Your task. Gather each line in the entries that includes the string "endpoint".

Segment Start: Records to process

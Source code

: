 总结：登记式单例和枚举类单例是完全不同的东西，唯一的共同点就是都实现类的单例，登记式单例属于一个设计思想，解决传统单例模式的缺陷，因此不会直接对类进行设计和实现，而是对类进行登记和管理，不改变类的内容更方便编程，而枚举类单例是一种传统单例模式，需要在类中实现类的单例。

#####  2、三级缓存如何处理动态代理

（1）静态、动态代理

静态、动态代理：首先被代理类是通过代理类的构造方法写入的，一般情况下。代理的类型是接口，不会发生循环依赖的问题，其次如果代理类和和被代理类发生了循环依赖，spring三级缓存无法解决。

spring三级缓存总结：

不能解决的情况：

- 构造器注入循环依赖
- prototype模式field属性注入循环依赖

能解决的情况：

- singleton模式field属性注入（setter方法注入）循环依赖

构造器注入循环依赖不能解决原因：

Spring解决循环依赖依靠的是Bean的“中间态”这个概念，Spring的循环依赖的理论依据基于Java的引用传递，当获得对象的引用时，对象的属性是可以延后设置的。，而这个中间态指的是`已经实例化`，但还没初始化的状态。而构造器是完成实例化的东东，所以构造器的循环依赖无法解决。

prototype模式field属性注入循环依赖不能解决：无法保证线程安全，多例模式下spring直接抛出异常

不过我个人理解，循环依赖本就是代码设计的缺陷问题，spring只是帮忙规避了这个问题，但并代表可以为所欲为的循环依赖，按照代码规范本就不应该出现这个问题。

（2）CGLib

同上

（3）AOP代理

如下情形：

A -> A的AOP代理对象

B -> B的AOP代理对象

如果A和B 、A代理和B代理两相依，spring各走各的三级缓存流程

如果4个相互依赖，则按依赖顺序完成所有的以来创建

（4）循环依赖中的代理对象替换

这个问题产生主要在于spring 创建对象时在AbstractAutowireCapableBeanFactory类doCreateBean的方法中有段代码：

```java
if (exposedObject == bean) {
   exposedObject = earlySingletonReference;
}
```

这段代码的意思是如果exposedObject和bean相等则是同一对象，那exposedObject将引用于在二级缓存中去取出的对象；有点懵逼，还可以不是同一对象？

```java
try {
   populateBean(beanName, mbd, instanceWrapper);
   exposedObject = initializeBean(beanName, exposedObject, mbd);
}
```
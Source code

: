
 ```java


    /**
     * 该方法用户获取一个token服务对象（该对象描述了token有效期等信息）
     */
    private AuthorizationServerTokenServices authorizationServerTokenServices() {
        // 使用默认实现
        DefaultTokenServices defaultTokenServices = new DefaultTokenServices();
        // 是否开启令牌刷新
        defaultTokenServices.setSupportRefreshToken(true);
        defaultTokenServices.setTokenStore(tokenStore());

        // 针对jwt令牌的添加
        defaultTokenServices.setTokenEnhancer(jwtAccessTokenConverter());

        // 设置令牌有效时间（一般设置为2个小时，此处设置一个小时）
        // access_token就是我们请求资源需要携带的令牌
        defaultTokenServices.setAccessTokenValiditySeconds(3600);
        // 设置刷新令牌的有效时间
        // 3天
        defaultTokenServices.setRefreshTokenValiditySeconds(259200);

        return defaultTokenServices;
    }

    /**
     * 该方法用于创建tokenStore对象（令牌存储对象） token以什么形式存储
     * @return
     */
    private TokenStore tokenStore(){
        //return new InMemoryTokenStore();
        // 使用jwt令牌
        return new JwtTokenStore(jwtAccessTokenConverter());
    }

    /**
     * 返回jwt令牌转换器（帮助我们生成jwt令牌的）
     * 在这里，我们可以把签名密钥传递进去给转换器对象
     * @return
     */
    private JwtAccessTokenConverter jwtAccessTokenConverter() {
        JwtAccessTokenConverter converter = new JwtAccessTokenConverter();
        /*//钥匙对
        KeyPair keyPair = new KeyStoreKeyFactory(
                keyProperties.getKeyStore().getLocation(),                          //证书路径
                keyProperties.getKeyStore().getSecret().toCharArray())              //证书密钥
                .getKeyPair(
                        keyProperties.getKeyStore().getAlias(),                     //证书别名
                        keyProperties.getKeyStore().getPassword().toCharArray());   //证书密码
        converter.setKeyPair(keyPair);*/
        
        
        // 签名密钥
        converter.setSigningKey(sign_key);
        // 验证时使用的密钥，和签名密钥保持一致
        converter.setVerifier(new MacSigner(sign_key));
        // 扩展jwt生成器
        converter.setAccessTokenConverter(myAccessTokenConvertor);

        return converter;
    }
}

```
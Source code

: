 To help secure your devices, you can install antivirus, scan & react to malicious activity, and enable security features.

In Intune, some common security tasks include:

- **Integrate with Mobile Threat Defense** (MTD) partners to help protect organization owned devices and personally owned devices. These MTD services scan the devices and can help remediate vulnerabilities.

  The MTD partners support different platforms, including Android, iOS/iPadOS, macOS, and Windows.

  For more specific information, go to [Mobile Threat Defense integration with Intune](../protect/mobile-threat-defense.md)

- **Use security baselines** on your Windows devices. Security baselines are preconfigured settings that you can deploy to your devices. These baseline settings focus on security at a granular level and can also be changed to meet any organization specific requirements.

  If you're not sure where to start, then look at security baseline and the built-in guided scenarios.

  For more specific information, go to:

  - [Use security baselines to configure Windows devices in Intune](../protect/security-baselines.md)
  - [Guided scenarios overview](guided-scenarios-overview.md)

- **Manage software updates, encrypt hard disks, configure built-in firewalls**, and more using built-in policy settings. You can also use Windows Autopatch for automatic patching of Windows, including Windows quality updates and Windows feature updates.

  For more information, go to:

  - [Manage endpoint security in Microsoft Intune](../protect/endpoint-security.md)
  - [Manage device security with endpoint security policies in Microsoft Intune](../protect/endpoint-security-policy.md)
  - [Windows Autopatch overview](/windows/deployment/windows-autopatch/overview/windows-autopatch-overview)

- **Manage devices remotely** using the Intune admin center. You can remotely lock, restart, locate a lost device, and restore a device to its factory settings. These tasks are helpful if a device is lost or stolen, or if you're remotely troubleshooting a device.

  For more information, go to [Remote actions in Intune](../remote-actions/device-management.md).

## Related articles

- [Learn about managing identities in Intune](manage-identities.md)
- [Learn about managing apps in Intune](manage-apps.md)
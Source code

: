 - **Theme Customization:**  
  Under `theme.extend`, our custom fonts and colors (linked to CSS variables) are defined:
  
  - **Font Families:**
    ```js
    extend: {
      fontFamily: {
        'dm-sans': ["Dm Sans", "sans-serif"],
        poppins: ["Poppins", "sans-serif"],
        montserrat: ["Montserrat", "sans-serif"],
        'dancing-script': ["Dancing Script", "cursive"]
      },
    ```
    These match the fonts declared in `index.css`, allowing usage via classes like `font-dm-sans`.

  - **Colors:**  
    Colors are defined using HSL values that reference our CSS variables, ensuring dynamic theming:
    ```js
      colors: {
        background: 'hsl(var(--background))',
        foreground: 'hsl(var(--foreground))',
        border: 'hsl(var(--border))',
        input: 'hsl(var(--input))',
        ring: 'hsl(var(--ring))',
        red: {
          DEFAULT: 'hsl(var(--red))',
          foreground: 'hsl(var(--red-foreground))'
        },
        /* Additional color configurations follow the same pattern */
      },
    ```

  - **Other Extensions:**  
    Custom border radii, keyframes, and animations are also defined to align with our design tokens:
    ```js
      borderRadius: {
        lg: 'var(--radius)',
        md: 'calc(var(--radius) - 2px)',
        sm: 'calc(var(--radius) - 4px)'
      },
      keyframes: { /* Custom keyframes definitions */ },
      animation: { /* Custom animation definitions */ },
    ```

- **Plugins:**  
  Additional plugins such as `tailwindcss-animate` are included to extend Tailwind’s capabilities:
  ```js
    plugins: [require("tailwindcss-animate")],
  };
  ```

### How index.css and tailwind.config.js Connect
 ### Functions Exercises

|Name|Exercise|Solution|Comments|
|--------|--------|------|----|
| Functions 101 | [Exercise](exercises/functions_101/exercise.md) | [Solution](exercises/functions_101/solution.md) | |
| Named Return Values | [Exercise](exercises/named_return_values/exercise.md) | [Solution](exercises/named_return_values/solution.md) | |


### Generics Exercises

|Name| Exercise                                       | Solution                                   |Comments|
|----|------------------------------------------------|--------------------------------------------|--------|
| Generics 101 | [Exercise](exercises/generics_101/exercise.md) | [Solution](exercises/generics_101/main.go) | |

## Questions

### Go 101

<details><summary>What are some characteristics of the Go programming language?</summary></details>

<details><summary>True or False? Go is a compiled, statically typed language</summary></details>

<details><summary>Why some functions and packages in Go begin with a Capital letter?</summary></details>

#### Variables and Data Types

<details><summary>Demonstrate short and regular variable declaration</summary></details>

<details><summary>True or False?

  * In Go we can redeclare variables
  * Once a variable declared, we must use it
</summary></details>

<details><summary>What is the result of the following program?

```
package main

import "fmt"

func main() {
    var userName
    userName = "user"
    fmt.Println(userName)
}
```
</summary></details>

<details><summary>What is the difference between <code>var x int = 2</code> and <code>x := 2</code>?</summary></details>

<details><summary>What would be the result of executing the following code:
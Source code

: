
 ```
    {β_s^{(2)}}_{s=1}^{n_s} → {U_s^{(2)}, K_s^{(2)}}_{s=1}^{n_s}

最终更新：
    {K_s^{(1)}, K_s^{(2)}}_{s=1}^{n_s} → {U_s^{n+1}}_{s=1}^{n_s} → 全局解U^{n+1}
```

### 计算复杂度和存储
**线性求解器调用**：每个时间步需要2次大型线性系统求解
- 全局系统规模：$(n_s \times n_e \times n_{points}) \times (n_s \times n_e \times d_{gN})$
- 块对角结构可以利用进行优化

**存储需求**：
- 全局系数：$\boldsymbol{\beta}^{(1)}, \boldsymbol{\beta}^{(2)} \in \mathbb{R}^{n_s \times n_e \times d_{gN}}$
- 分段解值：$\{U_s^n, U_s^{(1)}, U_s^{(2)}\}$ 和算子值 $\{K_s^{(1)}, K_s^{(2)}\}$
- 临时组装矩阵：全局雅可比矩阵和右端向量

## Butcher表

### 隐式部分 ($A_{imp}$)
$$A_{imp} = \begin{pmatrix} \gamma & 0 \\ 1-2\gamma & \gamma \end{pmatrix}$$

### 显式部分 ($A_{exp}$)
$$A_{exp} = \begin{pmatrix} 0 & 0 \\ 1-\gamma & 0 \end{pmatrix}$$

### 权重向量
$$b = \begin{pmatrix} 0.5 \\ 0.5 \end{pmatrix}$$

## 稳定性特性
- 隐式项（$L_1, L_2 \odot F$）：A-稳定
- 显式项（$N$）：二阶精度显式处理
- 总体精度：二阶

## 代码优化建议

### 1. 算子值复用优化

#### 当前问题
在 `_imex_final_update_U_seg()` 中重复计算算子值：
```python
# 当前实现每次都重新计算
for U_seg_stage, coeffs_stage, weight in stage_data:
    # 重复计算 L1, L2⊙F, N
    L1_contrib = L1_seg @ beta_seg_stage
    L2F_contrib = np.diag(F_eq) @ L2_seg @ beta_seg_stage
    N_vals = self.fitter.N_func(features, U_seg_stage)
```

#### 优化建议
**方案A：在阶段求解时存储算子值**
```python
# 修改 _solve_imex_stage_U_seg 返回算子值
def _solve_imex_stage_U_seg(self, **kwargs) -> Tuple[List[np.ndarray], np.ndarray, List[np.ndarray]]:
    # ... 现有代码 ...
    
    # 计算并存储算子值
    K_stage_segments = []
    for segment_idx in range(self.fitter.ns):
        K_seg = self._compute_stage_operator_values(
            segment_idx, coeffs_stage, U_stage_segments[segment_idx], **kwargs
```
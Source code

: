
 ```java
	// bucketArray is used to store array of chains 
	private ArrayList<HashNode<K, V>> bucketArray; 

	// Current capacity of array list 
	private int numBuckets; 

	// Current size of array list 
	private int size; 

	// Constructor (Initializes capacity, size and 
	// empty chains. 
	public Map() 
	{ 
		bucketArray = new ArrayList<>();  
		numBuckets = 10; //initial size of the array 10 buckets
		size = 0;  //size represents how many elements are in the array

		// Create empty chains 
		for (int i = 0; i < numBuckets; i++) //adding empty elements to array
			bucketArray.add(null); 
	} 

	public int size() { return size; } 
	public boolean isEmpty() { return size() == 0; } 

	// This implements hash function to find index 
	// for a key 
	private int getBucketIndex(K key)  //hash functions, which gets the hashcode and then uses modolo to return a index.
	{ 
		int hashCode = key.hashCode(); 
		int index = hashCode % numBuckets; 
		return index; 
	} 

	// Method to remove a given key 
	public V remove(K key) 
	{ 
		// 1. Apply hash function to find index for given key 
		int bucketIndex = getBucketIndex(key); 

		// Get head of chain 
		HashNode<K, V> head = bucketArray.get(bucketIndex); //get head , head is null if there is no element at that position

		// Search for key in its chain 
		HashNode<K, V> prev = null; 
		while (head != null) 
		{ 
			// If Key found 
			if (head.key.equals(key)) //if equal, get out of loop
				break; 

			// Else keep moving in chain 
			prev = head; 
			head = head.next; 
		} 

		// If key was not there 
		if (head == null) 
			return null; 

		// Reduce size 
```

Segment End: Records to process

Solution.
  - [Manage endpoint security in Microsoft Intune](../protect/endpoint-security.md)
  - [Manage device security with endpoint security policies in Microsoft Intune](../protect/endpoint-security-policy.md)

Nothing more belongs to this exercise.